🌏🚲 | SINGAPOUR – GUWAHATI, INDE À VÉLO | Jour 103 – 5576 km

Les dernières semaines ont été mouvementé pour des raisons évidentes. Laissez nous vous expliquer comment nous les avons vécu.

L’entrée dans le Nord-Est de l’Inde fut soulageante car la Birmanie a été vraiment épuisante au niveau mentale et physique. À la frontière, nous avons eu un test médicale afin de s’assurer que nous n’avions aucun symptôme du virus. Pour la première fois depuis le début de voyage, nous ressentions l’impact de cette maladie mondiale sur notre périple. À notre plus grand désarroi, la situation n’allait que s’envenimer…

À Imphal, dans la province de Manipur, nous avons rencontré un dénommé Binay  via la plateforme Warmshower. Celle-ci met en contact des cyclotouristes du monde entier avec des hôtes locaux, qui leur permettent de séjourner à leur domicile gratuitement.  Étant grandement impliqué dans la cause environnementale, celui-ci s’est associé à plusieurs organisations luttant  pour des changements concrets.
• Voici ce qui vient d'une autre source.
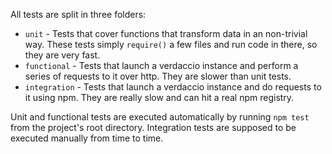 All tests are split in three folders:

 - `unit` - Tests that cover functions that transform data in an non-trivial way. These tests simply `require()` a few files and run code in there, so they are very fast.
 - `functional` - Tests that launch a verdaccio instance and perform a series of requests to it over http. They are slower than unit tests.
 - `integration` - Tests that launch a verdaccio instance and do requests to it using npm. They are really slow and can hit a real npm registry.

Unit and functional tests are executed automatically by running `npm test` from the project's root directory. Integration tests are supposed to be executed manually from time to time.
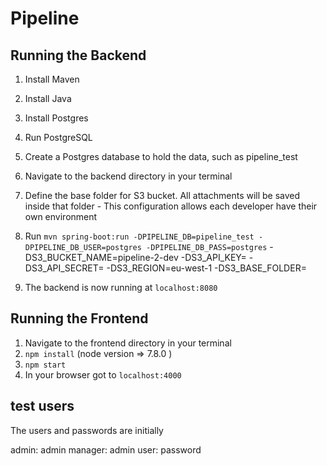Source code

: # Pipeline

## Running the Backend
1. Install Maven
2. Install Java
3. Install Postgres
4. Run PostgreSQL
5. Create a Postgres database to hold the data, such as pipeline_test
6. Navigate to the backend directory in your terminal
7. Define the base folder for S3 bucket. All attachments will be saved inside that folder - This configuration allows each developer have their own environment
8. Run `mvn spring-boot:run -DPIPELINE_DB=pipeline_test -DPIPELINE_DB_USER=postgres -DPIPELINE_DB_PASS=postgres` -DS3_BUCKET_NAME=pipeline-2-dev -DS3_API_KEY=<s3 api key value> -DS3_API_SECRET=<api secret value> -DS3_REGION=eu-west-1 -DS3_BASE_FOLDER=<base folder selected for your session>


9. The backend is now running at `localhost:8080`

## Running the Frontend
1. Navigate to the frontend directory in your terminal
2. `npm install`  (node version => 7.8.0 )
3. `npm start`
4. In your browser got to `localhost:4000`

## test users
The users and passwords are initially

admin: admin
manager: admin
user: password


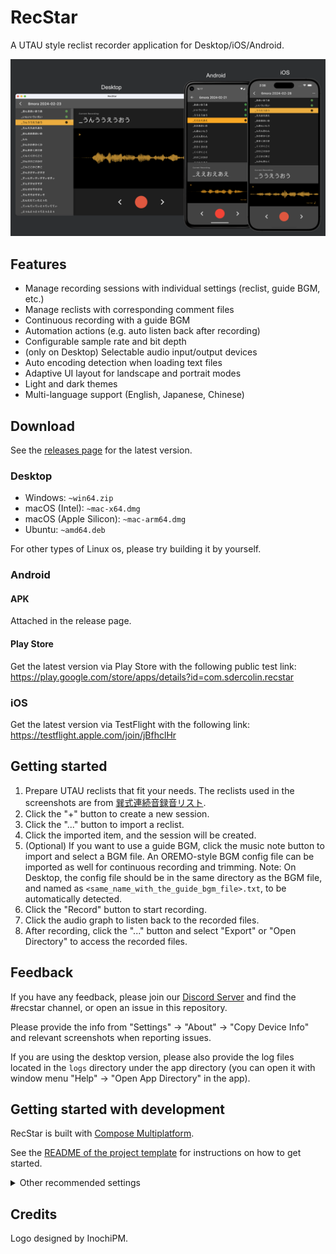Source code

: # RecStar

A UTAU style reclist recorder application for Desktop/iOS/Android.

![platforms.png](readme_images/platforms.png)

## Features

- Manage recording sessions with individual settings (reclist, guide BGM, etc.)
- Manage reclists with corresponding comment files
- Continuous recording with a guide BGM
- Automation actions (e.g. auto listen back after recording)
- Configurable sample rate and bit depth
- (only on Desktop) Selectable audio input/output devices
- Auto encoding detection when loading text files
- Adaptive UI layout for landscape and portrait modes
- Light and dark themes
- Multi-language support (English, Japanese, Chinese)

## Download

See the [releases page](https://github.com/sdercolin/recstar/releases) for the latest version.

### Desktop

- Windows: `~win64.zip`
- macOS (Intel): `~mac-x64.dmg`
- macOS (Apple Silicon): `~mac-arm64.dmg`
- Ubuntu: `~amd64.deb`

For other types of Linux os, please try building it by yourself.

### Android

#### APK

Attached in the release page.

#### Play Store

Get the latest version via Play Store with the following public test link:
https://play.google.com/store/apps/details?id=com.sdercolin.recstar

### iOS

Get the latest version via TestFlight with the following link:
https://testflight.apple.com/join/jBfhclHr

## Getting started

1. Prepare UTAU reclists that fit your needs. The reclists used in the screenshots are
   from [巽式連続音録音リスト](https://tatsu3.hateblo.jp/entry/ar426004).
2. Click the "+" button to create a new session.
3. Click the "..." button to import a reclist.
4. Click the imported item, and the session will be created.
5. (Optional) If you want to use a guide BGM, click the music note button to import and select a BGM file. An
   OREMO-style BGM config file can be imported as well for continuous recording and trimming.
   Note: On Desktop, the config file should be in the same directory as the BGM file, and named
   as `<same_name_with_the_guide_bgm_file>.txt`, to be automatically detected.
6. Click the "Record" button to start recording.
7. Click the audio graph to listen back to the recorded files.
8. After recording, click the "..." button and select "Export" or "Open Directory" to access the recorded files.

## Feedback

If you have any feedback, please join our [Discord Server](https://discord.gg/TyEcQ6P73y) and find the #recstar channel,
or open an issue in this repository.

Please provide the info from "Settings" -> "About" -> "Copy Device Info" and relevant screenshots when reporting issues.

If you are using the desktop version, please also provide the log files located in the `logs` directory under the app
directory (you can open it with window menu "Help" -> "Open App Directory" in the app).

## Getting started with development

RecStar is built with [Compose Multiplatform](https://github.com/JetBrains/compose-jb).

See the [README of the project template](README-compose.md) for instructions on how to get started.

<details>
<summary>Other recommended settings</summary>

1. Install the `Kotlin KDoc Formatter` plugin, and use the following settings:
   [![KDoc Formatter settings](readme_images/kdoc_settings.png)](readme_images/kdoc_settings.png)
2. Run `./gradlew addKtlintFormatGitPreCommitHook` once to add a pre-commit hook that will automatically format your
   code before committing.
3. If in string definition files (e.g. [StringsEnglish.kt](shared/src/commonMain/kotlin/ui/string/StringEnglish.kt)), if
   the formatter of your Android Studio is always turning the wildcard imports into single imports, adjust the settings
   to allow wildcard imports on package `ui.string`.

</details>

## Credits

Logo designed by InochiPM.
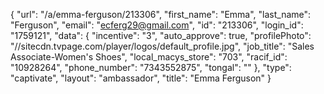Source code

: {
    "url": "\/a\/emma-ferguson\/213306",
    "first_name": "Emma",
    "last_name": "Ferguson",
    "email": "ecferg29@gmail.com",
    "id": "213306",
    "login_id": "1759121",
    "data": {
        "incentive": "3",
        "auto_approve": true,
        "profilePhoto": "\/\/sitecdn.tvpage.com\/player\/logos\/default_profile.jpg",
        "job_title": "Sales Associate-Women's Shoes",
        "local_macys_store": "703",
        "racif_id": "10928264",
        "phone_number": "7343552875",
        "tongal": ""
    },
    "type": "captivate",
    "layout": "ambassador",
    "title": "Emma Ferguson"
}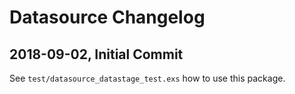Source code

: # Datasource Changelog

## 2018-09-02, Initial Commit

  See `test/datasource_datastage_test.exs` how to
  use this package.
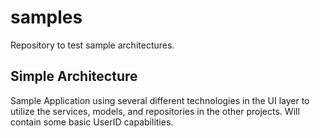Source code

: # samples
Repository to test sample architectures.

## Simple Architecture
Sample Application using several different technologies in the UI layer to utilize the services, models, and repositories in the other projects.  Will contain some basic UserID capabilities.
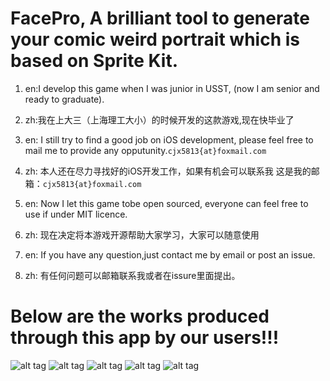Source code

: # FacePro, A brilliant tool to generate your comic weird portrait which is based on Sprite Kit.

1. en:I develop this game when I was junior in USST, (now I am senior and ready to graduate).

1. zh:我在上大三（上海理工大小）的时候开发的这款游戏,现在快毕业了

2. en: I still try to find a good job on iOS development, please feel free to mail me to provide any opputunity.`cjx5813{at}foxmail.com`

2. zh: 本人还在尽力寻找好的iOS开发工作，如果有机会可以联系我 这是我的邮箱：`cjx5813{at}foxmail.com`

3. en: Now I let this game tobe open sourced, everyone can feel free to use if under MIT licence.

3. zh: 现在决定将本游戏开源帮助大家学习，大家可以随意使用

4. en: If you have any question,just contact me by email or post an issue.
4. zh: 有任何问题可以邮箱联系我或者在issure里面提出。

# Below are the works produced through this app by our users!!!

![alt tag](https://is1-ssl.mzstatic.com/image/thumb/Purple3/v4/0a/b7/d1/0ab7d1cc-01ad-6145-eb38-7c4e04bac6eb/pr_source.jpg/500x500bb.jpg)
![alt tag](https://is1-ssl.mzstatic.com/image/thumb/Purple1/v4/d2/3c/49/d23c49cf-4265-7824-ba44-dfc04f85c363/pr_source.jpg/500x500bb.jpg)
![alt tag](https://is1-ssl.mzstatic.com/image/thumb/Purple2/v4/2c/66/73/2c667335-c6e1-7e0d-d03c-9d3f7033e381/pr_source.jpg/500x500bb.jpg)
![alt tag](https://is1-ssl.mzstatic.com/image/thumb/Purple1/v4/9b/49/bf/9b49bff3-96c8-b8cb-9666-af4b720dcd98/pr_source.jpg/500x500bb.jpg)
![alt tag](https://is1-ssl.mzstatic.com/image/thumb/Purple1/v4/5c/c4/7b/5cc47b2a-44b8-4da7-72c1-4926e297f27e/pr_source.jpg/500x500bb.jpg)
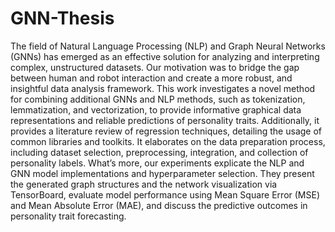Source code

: # GNN-Thesis
The field of Natural Language Processing (NLP) and Graph Neural Networks (GNNs) has emerged as an effective solution for analyzing and interpreting complex, unstructured datasets. Our motivation was to bridge the gap between human and robot interaction and create a more robust, and insightful data analysis framework. 
This work investigates a novel method for combining additional GNNs and NLP methods, such as tokenization, lemmatization, and vectorization, to provide informative graphical data representations and reliable predictions of personality traits. 
Additionally, it provides a literature review of regression techniques, detailing the usage of common libraries and toolkits. It elaborates on the data preparation process, including dataset selection, preprocessing, integration, and collection of personality labels. What’s more, our experiments explicate the NLP and GNN model implementations and hyperparameter selection. They present the generated graph structures and the network visualization via TensorBoard, evaluate model performance using Mean Square Error (MSE) and Mean Absolute Error (MAE), and discuss the predictive outcomes in personality trait forecasting.
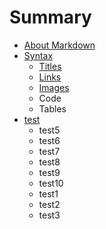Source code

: # Summary

* [About Markdown](about/README.md)
* [Syntax](syntax/README.md)
    * [Titles](syntax/titles.md)
    * [Links](syntax/links.md)
    * [Images](syntax/images.md)
    * Code
    * Tables
* [test](test/REDME.md)
    * test5
    * test6
    * test7
    * test8
    * test9
    * test10
    * test1
    * test2
    * test3

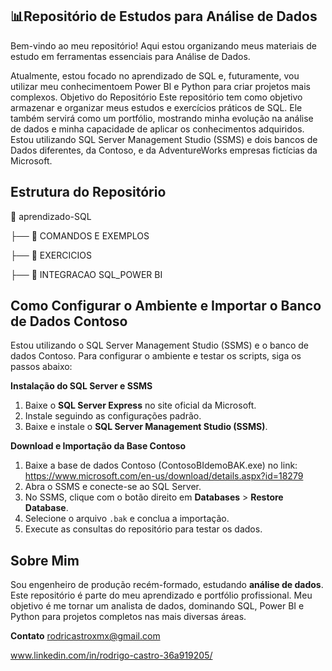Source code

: ## 📊Repositório de Estudos para Análise de Dados

Bem-vindo ao meu repositório! Aqui estou organizando meus materiais de estudo em ferramentas essenciais para Análise de Dados. 

Atualmente, estou focado no aprendizado de SQL e, futuramente, vou utilizar meu conhecimentoem Power BI e Python para criar projetos mais complexos.
Objetivo do Repositório
Este repositório tem como objetivo armazenar e organizar meus estudos e exercícios práticos de SQL. Ele também servirá como um portfólio, mostrando minha evolução na análise de dados e minha capacidade de aplicar os conhecimentos adquiridos.
Estou utilizando SQL Server Management Studio (SSMS) e dois bancos de Dados diferentes, da Contoso, e da AdventureWorks empresas fictícias da Microsoft.

## Estrutura do Repositório

📂 aprendizado-SQL

  ├── 📂 COMANDOS E EXEMPLOS
  
  ├── 📂 EXERCICIOS
    
  ├── 📂 INTEGRACAO SQL_POWER BI

## Como Configurar o Ambiente e Importar o Banco de Dados Contoso
Estou utilizando o SQL Server Management Studio (SSMS) e o banco de dados Contoso. Para configurar o ambiente e testar os scripts, siga os passos abaixo:

**Instalação do SQL Server e SSMS**
1. Baixe o **SQL Server Express** no site oficial da Microsoft.
2. Instale seguindo as configurações padrão.
3. Baixe e instale o **SQL Server Management Studio (SSMS)**.

**Download e Importação da Base Contoso**
1. Baixe a base de dados Contoso (ContosoBIdemoBAK.exe) no link: https://www.microsoft.com/en-us/download/details.aspx?id=18279
2. Abra o SSMS e conecte-se ao SQL Server.
3. No SSMS, clique com o botão direito em **Databases** > **Restore Database**.
4. Selecione o arquivo `.bak` e conclua a importação.
5. Execute as consultas do repositório para testar os dados.

## Sobre Mim
Sou engenheiro de produção recém-formado, estudando **análise de dados**. Este repositório é parte do meu aprendizado e portfólio profissional. Meu objetivo é me tornar um analista de dados, dominando SQL, Power BI e Python para projetos completos nas mais diversas áreas.

**Contato**
rodricastroxmx@gmail.com

www.linkedin.com/in/rodrigo-castro-36a919205/

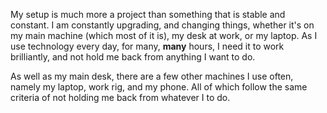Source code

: My setup is much more a project than something that is stable and constant. I am constantly upgrading, and changing things, whether it's on my main machine (which most of it is), my desk at work, or my laptop. As I use technology every day, for many, __many__ hours, I need it to work brilliantly, and not hold me back from anything I want to do.

As well as my main desk, there are a few other machines I use often, namely my laptop, work rig, and my phone. All of which follow the same criteria of not holding me back from whatever I to do.

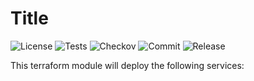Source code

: # Title

![License](https://img.shields.io/github/license/terrablocks/REPO_NAME?style=for-the-badge) ![Tests](https://img.shields.io/github/actions/workflow/status/terrablocks/REPO_NAME/tests.yml?branch=main&label=Test&style=for-the-badge) ![Checkov](https://img.shields.io/github/actions/workflow/status/terrablocks/REPO_NAME/checkov.yml?branch=main&label=Checkov&style=for-the-badge) ![Commit](https://img.shields.io/github/last-commit/terrablocks/REPO_NAME?style=for-the-badge) ![Release](https://img.shields.io/github/v/release/terrablocks/REPO_NAME?style=for-the-badge)

This terraform module will deploy the following services:
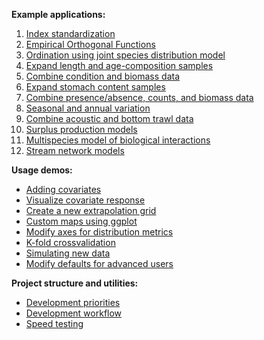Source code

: **Example applications:**
1. [Index standardization](https://github.com/James-Thorson-NOAA/VAST/wiki/Index-standardization)
1. [Empirical Orthogonal Functions](https://github.com/James-Thorson-NOAA/VAST/wiki/Empirical-orthogonal-functions)
1. [Ordination using joint species distribution model](https://github.com/James-Thorson-NOAA/VAST/wiki/Ordination)
1. [Expand length and age-composition samples](https://github.com/James-Thorson-NOAA/VAST/wiki/Expand-age-and-length-composition)
1. [Combine condition and biomass data](https://github.com/James-Thorson-NOAA/VAST/wiki/Correlations-between-fish-condition-and-density)
1. [Expand stomach content samples](https://github.com/James-Thorson-NOAA/VAST/wiki/Stomach-content-and-diet-analysis)
1. [Combine presence/absence, counts, and biomass data](https://github.com/James-Thorson-NOAA/VAST/wiki/Combine-biomass-counts-and-encounter-data)
1. [Seasonal and annual variation](https://github.com/James-Thorson-NOAA/VAST/wiki/Seasonal-model)
1. [Combine acoustic and bottom trawl data](https://github.com/James-Thorson-NOAA/VAST/wiki/Combine-acoustic-and-bottom-trawl-data)
1. [Surplus production models](https://github.com/James-Thorson-NOAA/VAST/wiki/Surplus-production)
1. [Multispecies model of biological interactions](https://github.com/James-Thorson-NOAA/VAST/wiki/MICE-in-space)
1. [Stream network models](https://github.com/James-Thorson-NOAA/VAST/wiki/Spatio-temporal-stream-network-models)

**Usage demos:**
* [Adding covariates](https://github.com/James-Thorson-NOAA/VAST/wiki/Specify-covariates-and-visualize-responses)
* [Visualize covariate response](https://github.com/James-Thorson-NOAA/VAST/wiki/Visualize-covariate-response)
* [Create a new extrapolation grid](https://github.com/James-Thorson-NOAA/VAST/wiki/Creating-an-extrapolation-grid)
* [Custom maps using ggplot](https://github.com/James-Thorson-NOAA/VAST/wiki/Plots-using-ggplot)
* [Modify axes for distribution metrics](https://github.com/James-Thorson-NOAA/VAST/wiki/Define-new-axes-for-range-edge-and-centroid)
* [K-fold crossvalidation](https://github.com/James-Thorson-NOAA/VAST/wiki/Crossvalidation)
* [Simulating new data](https://github.com/James-Thorson-NOAA/VAST/wiki/Simulator)
* [Modify defaults for advanced users](https://github.com/James-Thorson-NOAA/VAST/wiki/Modifying-parameters-and-data)

**Project structure and utilities:**
* [Development priorities](https://github.com/James-Thorson-NOAA/VAST/wiki/Development-priorities)
* [Development workflow](https://github.com/James-Thorson-NOAA/VAST/wiki/Development-workflow-for-contributions)
* [Speed testing](https://github.com/James-Thorson-NOAA/VAST/wiki/Speed-test)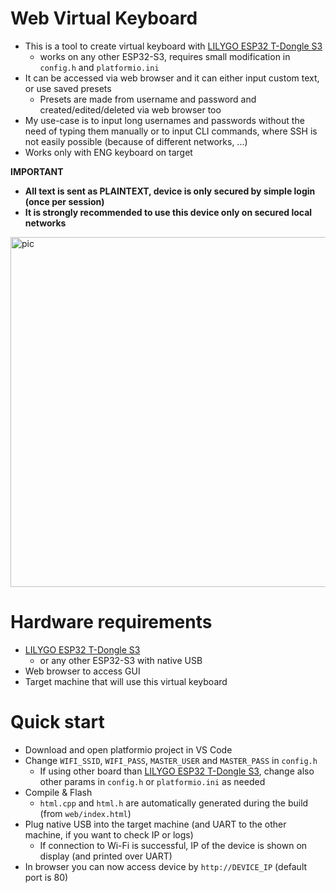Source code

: # Web Virtual Keyboard
- This is a tool to create virtual keyboard with [LILYGO ESP32 T-Dongle S3](https://lilygo.cc/products/t-dongle-s3)
    - works on any other ESP32-S3, requires small modification in `config.h` and `platformio.ini`
- It can be accessed via web browser and it can either input custom text, or use saved presets
    - Presets are made from username and password and created/edited/deleted via web browser too
- My use-case is to input long usernames and passwords without the need of typing them manually or to input CLI commands, where SSH is not easily possible (because of different networks, ...)
- Works only with ENG keyboard on target

**IMPORTANT**
- **All text is sent as PLAINTEXT, device is only secured by simple login (once per session)**
- **It is strongly recommended to use this device only on secured local networks**

<img width="1230" height="560" alt="pic" src="https://github.com/user-attachments/assets/e1dac6ce-4c9d-4045-87dd-af628fd6060f" />

# Hardware requirements
- [LILYGO ESP32 T-Dongle S3](https://lilygo.cc/products/t-dongle-s3)
    - or any other ESP32-S3 with native USB
- Web browser to access GUI
- Target machine that will use this virtual keyboard

# Quick start
- Download and open platformio project in VS Code
- Change `WIFI_SSID`, `WIFI_PASS`, `MASTER_USER` and `MASTER_PASS` in `config.h`
    - If using other board than [LILYGO ESP32 T-Dongle S3](https://lilygo.cc/products/t-dongle-s3), change also other params in `config.h` or `platformio.ini` as needed
- Compile & Flash
    - `html.cpp` and `html.h` are automatically generated during the build (from `web/index.html`)
- Plug native USB into the target machine (and UART to the other machine, if you want to check IP or logs)
    - If connection to Wi-Fi is successful, IP of the device is shown on display (and printed over UART)
- In browser you can now access device by `http://DEVICE_IP` (default port is 80)
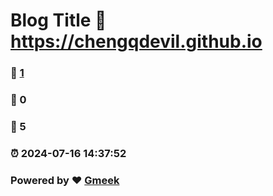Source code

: # Blog Title :link: https://chengqdevil.github.io 
### :page_facing_up: [1](https://chengqdevil.github.io/tag.html) 
### :speech_balloon: 0 
### :hibiscus: 5 
### :alarm_clock: 2024-07-16 14:37:52 
### Powered by :heart: [Gmeek](https://github.com/Meekdai/Gmeek)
Il a parcouru l’Inde sur plus de 16 000 km à vélo afin de sensibiliser son peuple qui possède une triste réputation mondiale en matière d’environnement. Encore plus impressionnant, il est paralysé d’un bras et pilote son vélo à une seule main. Durant notre séjour, nous aurons accomplie 2 Swatch Barat avec lui et la communauté d’Imphal. Un Swatch Barat est une campagne nationale en Inde visant à nettoyer les rues, les routes et les infrastructures des villes, des villages et des zones rurales.

La ville de Kohima fut le prochain arrêt. Un ami à Binay nous attendait pour une autre surprise de taille. En arrivant chez lui, nous constatons que la famille s’est rassemblée pour nous offrir le plus grand confort ainsi qu’un repas copieux. Suite à plusieurs discussions avec notre hôte Neiba, il nous demande si nous désirons présenter notre projet  à l’université de la ville. Ravi, nous acceptons la proposition et 12 heures plus tard, nous nous retrouvons devant une foule de 300 personnes à discuter de notre projet. Pendant ce bref instant, le voyage prit tout son sens et nous étions plus motivés que jamais à poursuivre notre périple.

Depuis nos test médicaux à la frontière, la situation en Inde était plutôt stable. Nous gardions toutefois l’oeil ouvert sur la situation dans le monde, voyant qu’en Europe ça ne faisait que se détériorer. Au moment où nous quittions Kohima, les dommages collatéraux autour du virus commençait progressivement à affecter notre voyage.  Chaque jour, les mauvaises nouvelles s’accumulaient. La situation en Europe devenait de plus en plus inquiétante. Le Népal (notre prochain destination) fermait ses frontières, celle de Moreh entre la Birmanie et l’Inde que nous avions traversé 1 semaine plus tôt, était désormais plus accessible. Certaines provinces indiennes commençaient à interdire le passage et expulser tous les touristes. Un sentiment de peur commençait à s’installer dans ce pays de plus d’un milliard de personnes.

Nous décidons tout de même de poursuivre notre chemin vers l’ouest en espérant que la situation se replace rapidement. Avec un certain recul, ce n’était clairement pas la bonne décision. Les autorités nous mentionnerons plus tard que les locaux commençaient à croire que les étrangers étaient les porteurs du virus. Et comme en région les gens ne sont pas éduqués, ils nous mentionnèrent aussi que nous devions craindre pour notre sécurité.

Nous ne voulions pas accepter l’inévitable. Notre tendance à toujours trouver une solution aux embuches qui se mettaient à travers notre chemin nous aveuglait face à l’envergure de la situation. Le tout se détériora rapidement et notre sécurité devenait désormais un enjeu inquiétant. C’est lors de notre rencontre avec la police local que nous avons abdiqué et rendu les armes; Il fallait remballer les vélos et rentrer au plus vite à la maison. Pour plus de détails concernant ces dernières heures rocambolesques en Inde, nous vous invitons à vérifier notre page Facebook; Echo Explora.

Nous avons désormais complété nos 2 semaines de quarantaine en région éloigné du Québec. Nous voyons désormais la situation mondiale pratiquement hors de contrôle et nous constatons que nous l’avons échappé de justesse. Nous aurions facilement pu être l’une des 15 000 Canadiens bloqué en Inde. Il n’y a pas meilleure place sur cette planète qu’à la maison pour affronter ce phénomène mondiale unique.

Nous ne pouvons pas prédire l’avenir, mais nous aimerions de tout coeur terminer ce grand périple. Nous espérons passer au travers de ce grand défi que vit l’humanité. Pour que bientôt, ces temps sombres ne deviennent qu’un triste souvenir lointain.